Immersive learning for people in aid
Last week we led a workshop on Serious Games, for People In Aid. Established by agencies in the humanitarian and development sector in 1995, People In Aid are a not-for-profit membership organisation, governed by its members whose experiences and HR practices help to improve organisational effectiveness within the sector.
We were grateful to PIA for their forward thinking and innovative approach in laying on a workshop that was so different to the norm. We were looking forward to exploring whether there could be any possibilities of working with any of the attendees, as although historically we have specialised in games for the corporate sector, it is a personal goal for all of us at Team Totem to develop a game for the third sector.
The attendees comprised of members from Learning and Development and our main intention was to give them a broad introduction into why games work for learning, some arguments for games ‘coming of age’ and show them a few examples so that they could be informed and have another option to consider in their toolbox.

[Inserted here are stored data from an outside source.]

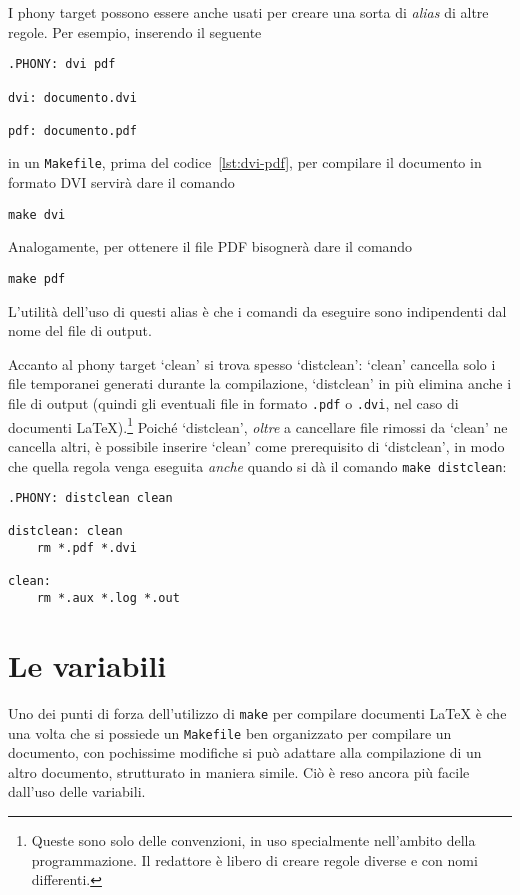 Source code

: I phony target possono essere anche usati per creare una sorta di \emph{alias}
di altre regole.  Per esempio, inserendo il seguente
\begin{lstlisting}[caption=I prerequisiti della regola dell'obiettivo \texttt{.PHONY}
sono i nomi dei phony target che vengono successivamente specificati,label=lst:phony]
.PHONY: dvi pdf

dvi: documento.dvi

pdf: documento.pdf
\end{lstlisting}
in un \verb|Makefile|, prima del codice~\ref{lst:dvi-pdf}, per compilare il
documento in formato \textsc{DVI} servirà dare il comando
\begin{verbatim}
make dvi
\end{verbatim}
Analogamente, per ottenere il file \textsc{PDF} bisognerà dare il comando
\begin{verbatim}
make pdf
\end{verbatim}
L'utilità dell'uso di questi alias è che i comandi da eseguire sono indipendenti
dal nome del file di output.

Accanto al phony target `clean' si trova spesso `distclean': `clean' cancella
solo i file temporanei generati durante la compilazione, `distclean' in più
elimina anche i file di output (quindi gli eventuali file in formato \verb|.pdf|
o \verb|.dvi|, nel caso di documenti
\LaTeX).\footnote{Queste sono solo delle convenzioni, in uso specialmente
  nell'ambito della programmazione. Il redattore è libero di creare regole
  diverse e con nomi differenti.}
Poiché `distclean', \emph{oltre} a cancellare file rimossi da `clean' ne
cancella altri, è possibile inserire `clean' come prerequisito di `distclean',
in modo che quella regola venga eseguita \emph{anche} quando si dà il comando
\verb|make distclean|:
\begin{lstlisting}[caption={Phony target `distclean' e `clean'},label=lst:distclean]
.PHONY: distclean clean

distclean: clean
	rm *.pdf *.dvi

clean:
	rm *.aux *.log *.out
\end{lstlisting}


\section{Le variabili}
\label{sec:variabili}

Uno dei punti di forza dell'utilizzo di \verb|make| per compilare documenti
\LaTeX{}
è che una volta che si possiede un \verb|Makefile| ben organizzato per compilare
un documento, con pochissime modifiche si può adattare alla compilazione di un
altro documento, strutturato in maniera simile.  Ciò è reso ancora più facile
dall'uso delle variabili.

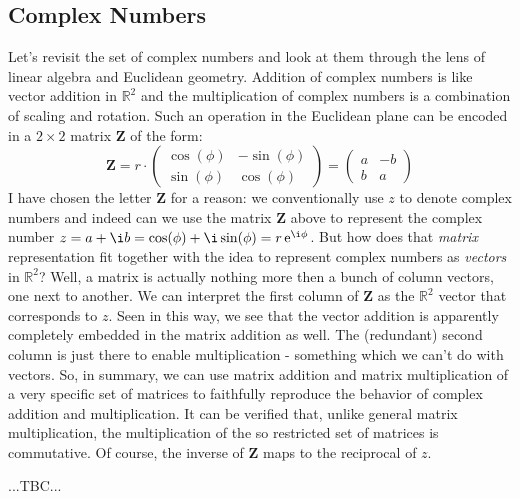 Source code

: \subsection{Complex Numbers}
Let's revisit the set of complex numbers and look at them through the lens of linear algebra and Euclidean geometry. Addition of complex numbers is like vector addition in $\mathbb{R}^2$ and the multiplication of complex numbers is a combination of scaling and rotation. Such an operation in the Euclidean plane can be encoded in a $2 \times 2$ matrix $\mathbf{Z}$ of the form:
\begin{equation}
 \mathbf{Z} 
 = r \cdot
 \begin{pmatrix}
 \cos(\phi) & -\sin(\phi) \\
 \sin(\phi) &  \cos(\phi)
 \end{pmatrix}
 =
 \begin{pmatrix}
  a & -b \\
 b  &  a
 \end{pmatrix} 
\end{equation}
I have chosen the letter $\mathbf{Z}$ for a reason: we conventionally use $z$ to denote complex numbers and indeed can we use the matrix $\mathbf{Z}$ above to represent the complex number $z = a + \i b = \cos(\phi) + \i \sin(\phi) = r \e^{\i \phi}$. But how does that \emph{matrix} representation fit together with the idea to represent complex numbers as \emph{vectors} in $\mathbb{R}^2$? Well, a matrix is actually nothing more then a bunch of column vectors, one next to another. We can interpret the first column of $\mathbf{Z}$ as the $\mathbb{R}^2$ vector that corresponds to $z$. Seen in this way, we see that the vector addition is apparently completely embedded in the matrix addition as well. The (redundant) second column is just there to enable multiplication - something which we can't do with vectors. So, in summary, we can use matrix addition and matrix multiplication of a very specific set of matrices to faithfully reproduce the behavior of complex addition and multiplication. It can be verified that, unlike general matrix multiplication, the multiplication of the so restricted set of matrices is commutative. Of course, the inverse of $\mathbf{Z}$ maps to the reciprocal of $z$.

...TBC...




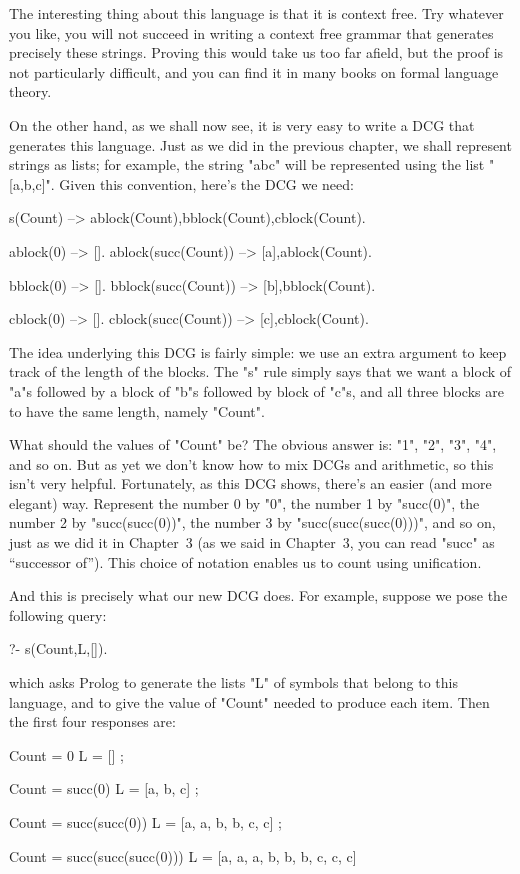 The interesting thing about this language is that it is 
context free. Try whatever you like, you will not succeed in writing a
context free grammar that generates precisely these strings. Proving
this would take us too far afield, but the proof is not particularly
difficult, and you can find it in many books on formal language
theory.

 On the other hand, as we shall now see, it is very easy to write a
DCG that generates this language. Just as we did in the previous
chapter, we shall represent strings as lists; for example, the string
"abc" will be represented using the list "[a,b,c]". Given this
convention, here's the DCG we need:
\begin{LPNcodedisplay}
s(Count) --> ablock(Count),bblock(Count),cblock(Count).

ablock(0) --> [].
ablock(succ(Count)) --> [a],ablock(Count).

bblock(0) --> [].
bblock(succ(Count)) --> [b],bblock(Count).

cblock(0) --> [].
cblock(succ(Count)) --> [c],cblock(Count).
\end{LPNcodedisplay}


The idea underlying this DCG is fairly simple: we use an extra
argument to keep track of the length of the blocks. The "s" rule
simply says that we want a block of "a"s followed by a block of
"b"s followed by block of "c"s, and all three blocks are to
have the same length, namely "Count".

What should the values of "Count" be? The obvious answer is: "1", "2",
"3", "4", and so on.  But as yet we don't know how to mix DCGs and
arithmetic, so this isn't very helpful. Fortunately, as this DCG
shows, there's an easier (and more elegant) way. Represent the
number 0 by "0", the number 1 by "succ(0)", the number 2 by
"succ(succ(0))", the number 3 by "succ(succ(succ(0)))", and so on,
just as we did it in Chapter~3 (as we said in Chapter~3, you can read
"succ" as ``successor of'').  This choice of notation
enables us to count using unification.

And this is precisely what our new  DCG does.
For example, suppose we pose the following query:
\begin{LPNcodedisplay}
?- s(Count,L,[]).
\end{LPNcodedisplay}
which asks Prolog to generate the lists "L" of symbols that
belong to this language, and to give the value of "Count" needed
to produce each item. Then the first four responses are:
\begin{LPNcodedisplay}
Count = 0
L = [] ;

Count = succ(0)
L = [a, b, c] ;

Count = succ(succ(0))
L = [a, a, b, b, c, c] ;

Count = succ(succ(succ(0)))
L = [a, a, a, b, b, b, c, c, c]
\end{LPNcodedisplay}

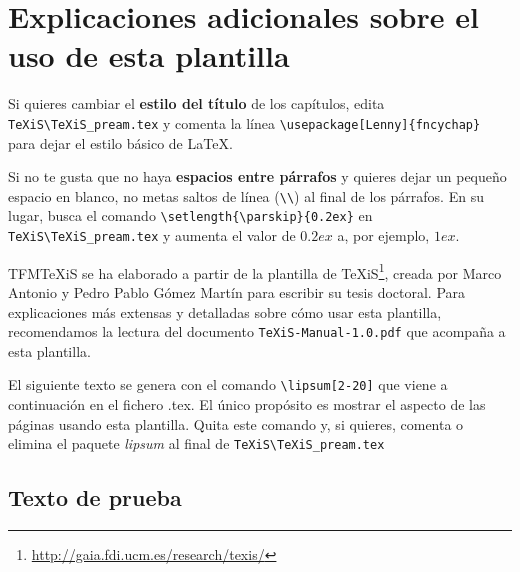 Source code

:\section{Explicaciones adicionales sobre el uso de esta plantilla}
Si quieres cambiar el \textbf{estilo del título} de los capítulos, edita \verb|TeXiS\TeXiS_pream.tex| y comenta la línea \verb|\usepackage[Lenny]{fncychap}| para dejar el estilo básico de \LaTeX.

Si no te gusta que no haya \textbf{espacios entre párrafos} y quieres dejar un pequeño espacio en blanco, no metas saltos de línea (\verb|\\|) al final de los párrafos. En su lugar, busca el comando  \verb|\setlength{\parskip}{0.2ex}| en \verb|TeXiS\TeXiS_pream.tex| y aumenta el valor de $0.2ex$ a, por ejemplo, $1ex$.

TFMTeXiS se ha elaborado a partir de la plantilla de TeXiS\footnote{\url{http://gaia.fdi.ucm.es/research/texis/}}, creada por Marco Antonio y Pedro Pablo Gómez Martín para escribir su tesis doctoral. Para explicaciones más extensas y detalladas sobre cómo usar esta plantilla, recomendamos la lectura del documento \texttt{TeXiS-Manual-1.0.pdf} que acompaña a esta plantilla.

El siguiente texto se genera con el comando \verb|\lipsum[2-20]| que viene a continuación en el fichero .tex. El único propósito es mostrar el aspecto de las páginas usando esta plantilla. Quita este comando y, si quieres, comenta o elimina el paquete \textit{lipsum} al final de \verb|TeXiS\TeXiS_pream.tex|

\subsection{Texto de prueba}


\lipsum[2-20]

Our attendees remained extremely open minded throughout the presentation and workshop, despite there being very few self-confessed gamers amongst them and despite raising some good points around what they considered might be barriers to their adoption of serious games. Barriers included a prohibitive cost for the smaller charities and reservations about the suitability of games for the demographic of their staff.
On the other hand, it was clear that there were areas in which simulations and serious games could add real value, for example in the areas of disaster relief management and testing for resilience in field workers, as well as externally: to raise awareness of issues and assist with fundraising.
People In Aid are evidently doing a fantastic job, together with their members in striving for and maintaining a high standard of training, but I think that some of the virtual reality solutions that we discussed provoked thought and excitement about how training could move on to the next level.
It also emerged that a game that simultaneously addressed a common training need amongst the members could be a viable collaboration – thus diminishing the cost barrier. Extending the collaboration to the corporate sector could enhance a training product by adding a real world issue as context -if this were sensitively designed.
For those that were concerned about how a game might be received by staff who are not interested in, perhaps even opposed to computer games, this is a very valid point. Usually much care is taken at the design stage to build this in so that the fact that the game is delivered via a computer becomes unimportant and the game itself – or more importantly its relevance and benefit to the learner, is the focus.
When considering games for the third sector, it is impossible not to think of game designer Jane McGonigal whose philosophy around using multiplayer gaming and its ability to harness collective intelligence for a greater good is so inspiring – her TED talk is worth listening to.
Jane is also on the board of directors of Games for Change, Founded in 2004, it facilitates the creation and distribution of social impact games that serve as critical tools in humanitarian and educational efforts. There are many games on the website that can be played free of charge and deliver high impact learning.